Negligence of anything, whether it’s a car, a bicycle, a pair of shoes, a suit or one’s home, not only demonstrates one of the seven deadlies (sloth), but it also shortens the life of the item. Imagine how much longer things would last and how much less waste we’d produce if we took better care of our stuff.
I notice this more with things that are inexpensive. The attitude seem to be “Well, it was cheap, so it’s not really worth taking care of,” which is a shame.
In my own relatively simple apartment lifestyle, this comes into play with things like kitchen tools, furniture, my bicycle and, of course, my clothes. When I’m deciding what to bring into my life/home, I consider the quality carefully. As a proud thousandaire, most of these things fall onto the more affordable spectrum, though I take care of them as if these things have real value. I wipe down my bicycle, maintain the brakes and keep the chain lubricated. I keep my razor handle sanitary. I clean my apartment and vacuum my rugs and carpets. I polish my shoes and maintain the soles and heels with taps. I’ve honed rudimentary sewing skills to restore buttons that may have popped or seams that have come open.
My custom suits cost around $500, but I treat them like I paid $5,000. I keep them on good hangers that maintain the shoulder shape, I keep the wool looking fresh with a clothes brush, I steam or press them by hand when they need it, and I have them dry cleaned only when absolutely necessary (about once or twice each year). And they all still look terrific.

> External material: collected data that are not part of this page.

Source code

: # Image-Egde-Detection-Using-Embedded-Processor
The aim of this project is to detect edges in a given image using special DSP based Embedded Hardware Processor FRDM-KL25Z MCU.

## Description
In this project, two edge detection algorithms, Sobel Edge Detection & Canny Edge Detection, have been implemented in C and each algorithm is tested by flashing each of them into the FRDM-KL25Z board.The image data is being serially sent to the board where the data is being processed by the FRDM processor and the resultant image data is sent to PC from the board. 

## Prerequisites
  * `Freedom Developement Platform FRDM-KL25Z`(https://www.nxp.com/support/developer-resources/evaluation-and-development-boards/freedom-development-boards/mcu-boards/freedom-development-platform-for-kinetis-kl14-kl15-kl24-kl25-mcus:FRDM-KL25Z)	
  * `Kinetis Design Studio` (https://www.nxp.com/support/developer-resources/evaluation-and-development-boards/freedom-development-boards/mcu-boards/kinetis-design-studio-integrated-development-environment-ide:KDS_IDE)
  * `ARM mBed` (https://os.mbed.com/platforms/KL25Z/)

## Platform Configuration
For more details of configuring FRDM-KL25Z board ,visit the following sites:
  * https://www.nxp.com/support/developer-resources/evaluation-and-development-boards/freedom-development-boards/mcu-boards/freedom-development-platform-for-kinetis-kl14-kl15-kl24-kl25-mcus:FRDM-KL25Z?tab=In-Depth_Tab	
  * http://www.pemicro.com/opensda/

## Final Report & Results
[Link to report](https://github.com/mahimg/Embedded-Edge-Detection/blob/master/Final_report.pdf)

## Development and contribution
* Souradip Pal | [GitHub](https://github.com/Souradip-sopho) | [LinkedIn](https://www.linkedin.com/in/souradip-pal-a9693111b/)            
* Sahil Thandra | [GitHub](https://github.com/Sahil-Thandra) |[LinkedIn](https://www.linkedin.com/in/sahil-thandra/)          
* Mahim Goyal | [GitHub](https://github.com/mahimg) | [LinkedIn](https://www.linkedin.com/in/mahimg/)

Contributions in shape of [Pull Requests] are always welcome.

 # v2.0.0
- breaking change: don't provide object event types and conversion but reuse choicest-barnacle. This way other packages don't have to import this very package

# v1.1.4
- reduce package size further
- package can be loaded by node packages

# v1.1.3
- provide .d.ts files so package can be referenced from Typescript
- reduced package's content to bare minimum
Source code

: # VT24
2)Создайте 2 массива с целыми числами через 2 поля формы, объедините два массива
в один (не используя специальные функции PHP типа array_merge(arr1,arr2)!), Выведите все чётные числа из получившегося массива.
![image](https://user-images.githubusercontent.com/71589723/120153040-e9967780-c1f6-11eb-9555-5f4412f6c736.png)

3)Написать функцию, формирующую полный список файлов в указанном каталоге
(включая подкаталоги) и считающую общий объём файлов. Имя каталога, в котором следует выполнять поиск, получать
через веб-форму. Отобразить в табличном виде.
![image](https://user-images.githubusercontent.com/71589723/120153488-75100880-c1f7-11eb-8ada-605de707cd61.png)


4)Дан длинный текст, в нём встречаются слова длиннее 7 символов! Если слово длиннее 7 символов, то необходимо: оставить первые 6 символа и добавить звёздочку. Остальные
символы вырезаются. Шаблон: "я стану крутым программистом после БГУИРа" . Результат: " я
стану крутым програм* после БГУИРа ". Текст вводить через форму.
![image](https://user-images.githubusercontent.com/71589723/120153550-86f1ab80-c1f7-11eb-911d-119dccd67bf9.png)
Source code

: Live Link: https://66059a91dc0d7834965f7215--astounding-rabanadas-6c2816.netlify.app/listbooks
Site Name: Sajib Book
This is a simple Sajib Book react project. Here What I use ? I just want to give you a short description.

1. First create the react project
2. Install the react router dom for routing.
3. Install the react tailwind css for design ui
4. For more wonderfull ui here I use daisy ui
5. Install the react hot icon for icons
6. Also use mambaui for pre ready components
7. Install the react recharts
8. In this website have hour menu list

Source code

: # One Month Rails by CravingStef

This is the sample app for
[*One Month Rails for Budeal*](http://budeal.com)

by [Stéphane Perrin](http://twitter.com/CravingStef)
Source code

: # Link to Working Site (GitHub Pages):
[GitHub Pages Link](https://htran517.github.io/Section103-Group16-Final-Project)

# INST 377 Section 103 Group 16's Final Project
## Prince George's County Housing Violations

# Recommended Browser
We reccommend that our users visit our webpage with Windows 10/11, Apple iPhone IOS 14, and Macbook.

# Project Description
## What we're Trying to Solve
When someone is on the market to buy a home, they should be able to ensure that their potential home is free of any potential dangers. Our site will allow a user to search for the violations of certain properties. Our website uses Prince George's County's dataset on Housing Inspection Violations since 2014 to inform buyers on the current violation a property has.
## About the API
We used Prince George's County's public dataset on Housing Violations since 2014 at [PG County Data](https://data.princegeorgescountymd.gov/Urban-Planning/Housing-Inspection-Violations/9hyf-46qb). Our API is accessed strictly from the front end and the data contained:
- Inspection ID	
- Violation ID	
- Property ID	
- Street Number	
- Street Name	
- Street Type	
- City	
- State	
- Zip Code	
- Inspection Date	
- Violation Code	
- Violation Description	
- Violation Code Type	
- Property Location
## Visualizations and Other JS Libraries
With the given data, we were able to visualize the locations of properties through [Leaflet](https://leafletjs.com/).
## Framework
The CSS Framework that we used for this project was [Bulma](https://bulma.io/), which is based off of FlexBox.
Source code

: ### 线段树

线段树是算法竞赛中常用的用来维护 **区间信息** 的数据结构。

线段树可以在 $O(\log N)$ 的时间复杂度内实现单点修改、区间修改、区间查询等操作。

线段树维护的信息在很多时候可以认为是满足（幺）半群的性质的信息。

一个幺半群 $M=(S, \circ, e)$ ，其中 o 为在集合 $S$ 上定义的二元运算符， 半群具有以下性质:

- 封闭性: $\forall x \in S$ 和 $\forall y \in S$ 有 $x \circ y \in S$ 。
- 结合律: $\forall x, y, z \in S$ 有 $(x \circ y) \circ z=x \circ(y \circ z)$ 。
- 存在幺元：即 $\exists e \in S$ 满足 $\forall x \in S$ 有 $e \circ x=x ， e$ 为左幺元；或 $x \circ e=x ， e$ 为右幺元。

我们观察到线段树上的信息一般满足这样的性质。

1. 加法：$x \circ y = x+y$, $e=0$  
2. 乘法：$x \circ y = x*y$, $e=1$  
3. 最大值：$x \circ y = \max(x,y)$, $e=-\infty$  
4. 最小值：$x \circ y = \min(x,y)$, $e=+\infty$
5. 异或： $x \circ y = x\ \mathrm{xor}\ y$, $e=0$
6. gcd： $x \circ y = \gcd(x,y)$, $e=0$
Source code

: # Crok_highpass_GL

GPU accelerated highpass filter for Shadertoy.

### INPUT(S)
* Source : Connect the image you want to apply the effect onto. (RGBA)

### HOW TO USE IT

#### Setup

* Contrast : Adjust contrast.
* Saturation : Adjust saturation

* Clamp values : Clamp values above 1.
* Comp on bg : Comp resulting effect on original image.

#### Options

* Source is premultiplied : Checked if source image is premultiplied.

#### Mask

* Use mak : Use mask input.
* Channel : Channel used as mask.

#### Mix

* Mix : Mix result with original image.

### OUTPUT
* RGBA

Another item that comes to mind is my 60 year old vintage pea coat. Over the 20 years I’ve owned it, it’s undergone numerous touch-ups and fixes with buttons and seams. I could have easily thrown it out or given it to a thrift shop. But it’s a great coat and an original Navy issue made with a wool that is really hard to come by these days. Taking care of it is worth it to me. And it still looks amazing.
If I had a car – no matter how much it cost – you’d better believe I’d keep it clean, waxed, vacuumed and dusted (windows, too!); I’d get the oil changed when necessary; and I’d bring it in for prescribed check ups so that even when the odometer hit six figures, it’s still looking good and running well.
We’re in a culture of uber disposability. When something stops working, when we’ve neglected it or when our eye is caught by a sexier upgrade, we so often throw it out and add to a growing pile of waste. It’s lazy and unproductive. We can do better.
So whether something cost $50, $500, $5,000 or $50,000… take care of it. And it will take care of you.